23/02/2026
Portugal | O “28.º Regime” e o Futuro das Empresas na União Europeia
A Comissão Europeia prepara-se para apresentar, em março, uma proposta legislativa de elevado impacto para o ecossistema empresarial: o 28.º regime, também designado como “EU Inc.”. Este projeto visa criar um quadro jurídico societário único e harmonizado, que coexistirá de forma facultativa com os 27 sistemas nacionais atuais.
Desburocratização, redução de custos administrativos e unificação de procedimentos
O núcleo desta reforma é a criação de uma nova forma jurídica que permita às empresas – especialmente startups e scale-ups – operar em todo o mercado único sob as mesmas regras. A proposta prevê um modelo de registo 100% digital, que poderá ser concluído em apenas 24 a 48 horas, com um capital social mínimo simbólico.
Com o modelo unificado, as empresas deixariam de enfrentar a fragmentação de 27 ordenamentos jurídicos diferentes, eliminando a necessidade de adaptar contratos, regras fiscais, estruturas de governação e modelos de responsabilidade a cada Estado-membro onde pretendam atuar.
Com a simplificação burocrática, o 28.º regime tem como objetivo a captação de investimento. Atualmente, a diversidade de regras nacionais sobre insolvência, garantias e participações sociais afasta o capital de risco internacional. Com um estatuto uniforme, a União Europeia pretende tornar-se um bloco mais legível e atrativo para o financiamento global, aumentando a segurança e facilitando a escala transfronteiriça de empresas inovadoras.
Desafios do projeto
Apesar do entusiasmo do setor tecnológico, o projeto enfrenta resistências. Críticos alertam para o risco de as empresas escolherem o regime europeu para contornar normas nacionais mais rigorosas de proteção laboral e outras. Outro ponto sensível é a fiscalidade: embora a Comissão assegure que os impostos continuam a ser uma competência nacional, a existência de uma forma societária única forçará, inevitavelmente, uma discussão sobre a repartição da matéria coletável entre os Estados-membros.
Reconhecimento automático e mobilidade
Um dos pilares fundamentais deste regime será o reconhecimento automático da personalidade jurídica da empresa em todos os Estados-membros, sem necessidade de procedimentos adicionais de registo local ou sucursais complexas. Esta mobilidade seria suportada por um registo comercial central da UE, que funcionaria como um repositório único de dados societários, garantindo segurança jurídica e transparência imediata para parceiros comerciais e autoridades em qualquer ponto da União.
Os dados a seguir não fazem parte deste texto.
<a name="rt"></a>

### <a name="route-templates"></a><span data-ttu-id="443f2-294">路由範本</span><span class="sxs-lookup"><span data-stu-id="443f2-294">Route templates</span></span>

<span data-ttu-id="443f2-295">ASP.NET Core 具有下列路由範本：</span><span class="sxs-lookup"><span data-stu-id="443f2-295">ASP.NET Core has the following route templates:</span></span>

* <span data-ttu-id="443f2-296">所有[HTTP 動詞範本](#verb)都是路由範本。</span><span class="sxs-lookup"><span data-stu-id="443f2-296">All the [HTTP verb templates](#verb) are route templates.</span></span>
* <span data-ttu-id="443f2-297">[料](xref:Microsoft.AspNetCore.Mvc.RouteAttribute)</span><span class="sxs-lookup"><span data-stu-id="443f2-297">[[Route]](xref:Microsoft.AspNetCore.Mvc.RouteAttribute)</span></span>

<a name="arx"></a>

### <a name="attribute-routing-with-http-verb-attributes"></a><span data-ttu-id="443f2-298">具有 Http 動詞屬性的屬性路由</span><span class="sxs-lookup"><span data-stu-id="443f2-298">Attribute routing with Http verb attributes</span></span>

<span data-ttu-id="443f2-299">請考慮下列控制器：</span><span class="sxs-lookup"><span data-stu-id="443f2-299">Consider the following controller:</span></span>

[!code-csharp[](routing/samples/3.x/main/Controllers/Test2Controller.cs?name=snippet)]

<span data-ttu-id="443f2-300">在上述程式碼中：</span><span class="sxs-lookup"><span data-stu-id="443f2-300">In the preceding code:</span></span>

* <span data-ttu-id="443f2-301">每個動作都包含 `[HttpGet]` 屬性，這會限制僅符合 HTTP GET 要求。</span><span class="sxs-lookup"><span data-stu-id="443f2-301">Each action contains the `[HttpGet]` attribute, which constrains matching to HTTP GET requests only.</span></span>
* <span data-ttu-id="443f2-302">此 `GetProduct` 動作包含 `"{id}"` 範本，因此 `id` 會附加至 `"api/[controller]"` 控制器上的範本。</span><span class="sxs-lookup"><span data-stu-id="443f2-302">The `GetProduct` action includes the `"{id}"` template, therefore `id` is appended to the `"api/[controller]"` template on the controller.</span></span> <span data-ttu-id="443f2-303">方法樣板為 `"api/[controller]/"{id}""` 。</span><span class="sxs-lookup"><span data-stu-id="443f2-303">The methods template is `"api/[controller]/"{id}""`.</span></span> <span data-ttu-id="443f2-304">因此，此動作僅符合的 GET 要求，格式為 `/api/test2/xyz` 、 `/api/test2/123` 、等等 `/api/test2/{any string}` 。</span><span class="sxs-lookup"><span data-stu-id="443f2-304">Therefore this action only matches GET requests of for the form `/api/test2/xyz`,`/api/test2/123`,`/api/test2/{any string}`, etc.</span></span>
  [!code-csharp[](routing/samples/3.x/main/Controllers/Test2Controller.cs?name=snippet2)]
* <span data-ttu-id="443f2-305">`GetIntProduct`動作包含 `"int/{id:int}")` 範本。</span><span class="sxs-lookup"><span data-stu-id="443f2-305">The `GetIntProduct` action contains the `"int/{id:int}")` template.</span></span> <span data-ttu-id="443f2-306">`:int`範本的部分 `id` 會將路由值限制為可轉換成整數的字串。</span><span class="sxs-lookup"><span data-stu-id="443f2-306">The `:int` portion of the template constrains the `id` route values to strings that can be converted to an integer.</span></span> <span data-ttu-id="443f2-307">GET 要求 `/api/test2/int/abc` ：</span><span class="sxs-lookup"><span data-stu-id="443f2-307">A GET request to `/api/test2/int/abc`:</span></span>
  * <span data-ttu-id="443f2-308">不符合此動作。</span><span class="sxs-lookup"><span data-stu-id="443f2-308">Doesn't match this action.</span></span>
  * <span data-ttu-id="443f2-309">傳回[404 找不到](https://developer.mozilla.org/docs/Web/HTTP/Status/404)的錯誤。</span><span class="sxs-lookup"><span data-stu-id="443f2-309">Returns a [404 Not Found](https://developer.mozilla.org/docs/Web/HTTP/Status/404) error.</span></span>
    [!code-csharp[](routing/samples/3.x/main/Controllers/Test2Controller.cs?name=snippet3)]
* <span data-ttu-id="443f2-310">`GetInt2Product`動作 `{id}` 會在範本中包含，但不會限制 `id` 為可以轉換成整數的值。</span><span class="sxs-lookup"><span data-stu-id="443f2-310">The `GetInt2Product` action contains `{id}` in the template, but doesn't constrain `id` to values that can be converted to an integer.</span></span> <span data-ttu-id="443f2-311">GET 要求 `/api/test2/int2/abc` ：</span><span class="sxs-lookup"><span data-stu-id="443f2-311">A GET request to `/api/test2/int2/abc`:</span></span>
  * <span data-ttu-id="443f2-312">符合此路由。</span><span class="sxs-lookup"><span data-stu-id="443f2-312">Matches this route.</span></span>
Impacto jurídico e o futuro
Para os escritórios de advogados e departamentos jurídicos, o 28.º regime representará uma mudança de paradigma no planeamento societário. A escolha entre o direito nacional e o regime europeu passará a ser uma decisão estratégica fundamental, exigindo uma análise detalhada de custos de contexto, flexibilidade de governação e proteção de ativos. Embora o regime seja voluntário, a sua adoção em massa poderá transformar o “EU Inc.” no padrão de facto para qualquer empresa com ambição internacional, remetendo os sistemas nacionais para uma função essencialmente local.
O calendário aponta para um debate intenso no Parlamento Europeu e no Conselho ao longo de 2026. Acompanhar a evolução desta temática é imperativo para antecipar as novas estruturas de investimento e as oportunidades de expansão que este mercado único digital e jurídico tem a oferecer.